> _Exercise instructions_
The reply should be one number: how many lines of the data below contain "beta".

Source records
● ● ●
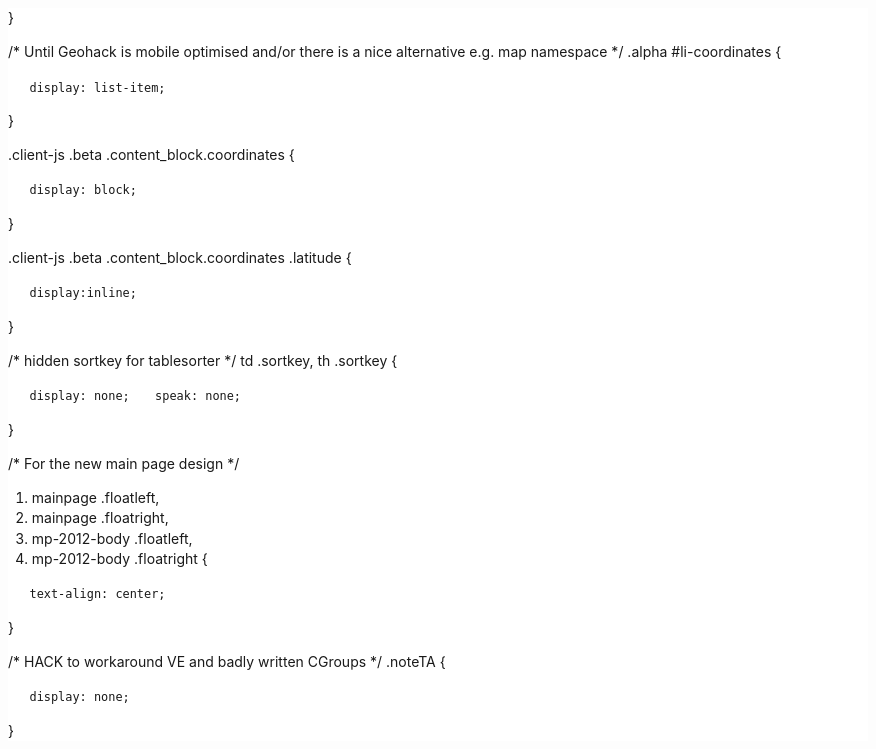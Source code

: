 }

/\* Until Geohack is mobile optimised and/or there is a nice alternative e.g. map namespace \*/ .alpha \#li-coordinates {

`   display: list-item;`

}

.client-js .beta .content_block.coordinates {

`   display: block;`

}

.client-js .beta .content_block.coordinates .latitude {

`   display:inline;`

}

/\* hidden sortkey for tablesorter \*/ td .sortkey, th .sortkey {

`   display: none;`
`   speak: none;`

}

/\* For the new main page design \*/

1.  mainpage .floatleft,
2.  mainpage .floatright,
3.  mp-2012-body .floatleft,
4.  mp-2012-body .floatright {

`   text-align: center;`

}

/\* HACK to workaround VE and badly written CGroups \*/ .noteTA {

`   display: none;`

}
● ● ●
> _Solution to this exercise_
2